With a start time of 6:30 a.m., I wasn’t too excited about going to this morning Coaches vs. Cancer event given that we’ll be working until midnight at Hoosier Hysteria and then get up early tomorrow to drive to East Lansing.
But I’m glad I went.
The breakfast drew about 200 people at $100 a head and apparently – get this – the people participating in an auction at the end have considerably more money than I do (which is really good news for the American Cancer Society).
An opportunity to be “Coach for a Game” with seats behind the IU bench went for $4,000 in the auction. A chance to play 18 holes of golf with Kelvin Sampson went for $2,500. Three people paid $1,000 each for basketballs autographed by Sampson. In all, seven items were auctioned for $10,500.
The event raised $49,000 to benefit cancer research, education and programs.
“We know by ourselves we cannot be the difference,” said Sampson, whose mother has survived a battle with colon cancer. “But when I look at all of you, we can say we are helping.”

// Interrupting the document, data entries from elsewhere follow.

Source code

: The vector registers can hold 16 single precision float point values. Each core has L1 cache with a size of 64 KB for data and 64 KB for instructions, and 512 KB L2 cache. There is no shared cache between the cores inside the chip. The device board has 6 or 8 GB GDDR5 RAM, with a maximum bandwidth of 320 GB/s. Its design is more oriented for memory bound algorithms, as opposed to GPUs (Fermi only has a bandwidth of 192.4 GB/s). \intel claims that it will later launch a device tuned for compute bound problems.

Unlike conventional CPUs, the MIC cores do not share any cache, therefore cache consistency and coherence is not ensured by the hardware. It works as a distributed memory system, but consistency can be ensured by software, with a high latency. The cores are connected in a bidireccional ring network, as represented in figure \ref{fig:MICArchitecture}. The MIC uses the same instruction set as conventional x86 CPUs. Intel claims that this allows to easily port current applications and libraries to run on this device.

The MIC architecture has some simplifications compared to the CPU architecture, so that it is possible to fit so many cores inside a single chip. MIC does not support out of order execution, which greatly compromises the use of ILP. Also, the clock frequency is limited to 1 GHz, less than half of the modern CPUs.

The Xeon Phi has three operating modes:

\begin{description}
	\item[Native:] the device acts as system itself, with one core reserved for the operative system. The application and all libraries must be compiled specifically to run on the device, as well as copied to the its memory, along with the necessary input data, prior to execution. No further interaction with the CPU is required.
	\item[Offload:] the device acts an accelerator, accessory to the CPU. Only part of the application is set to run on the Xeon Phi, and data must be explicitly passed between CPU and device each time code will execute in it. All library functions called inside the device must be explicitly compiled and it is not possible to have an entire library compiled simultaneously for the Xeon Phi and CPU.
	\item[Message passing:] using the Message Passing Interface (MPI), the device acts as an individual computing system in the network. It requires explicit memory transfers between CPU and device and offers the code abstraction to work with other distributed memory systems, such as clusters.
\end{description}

The event grew emotional when Laura Dolby, wife of former IU basketball chaplain Galen Dolby, spoke to the audience in place of her husband who had planned to be there but died last week at 53 after a long battle with kidney cancer. Laura Dolby talked about her husband’s long-time love of IU basketball and the wonderful times he’d had as a fan and chaplain. She also talked about how he’d hoped to grow old with her, to see his oldest daughter get married and to watch his son graduate from college, but he won’t be around for any of those things because of cancer.
Former IU players Brian Evans and Dan Dakich told the crowd how much they admired the courage of Laura Dolby in sharing her husband’s story and of Jane Hoeppner who attended the breakfast and has been an inspiration to many with the strength in which she’s handled the loss of her husband Terry to cancer.
“Terry Hoeppner is no longer here. Galen Dolby is no longer here,” Sampson said. “But maybe we can save your or someone you love. That’s why we’re here.”
Sampson said IU’s Coaches vs. Cancer breakfast will become an annual event that will grow until it is the biggest such event at any university in the country. Since its inception in 1993, more than 500 coaches and their wives have raised nearly $40 million through the Coaches vs. Cancer program.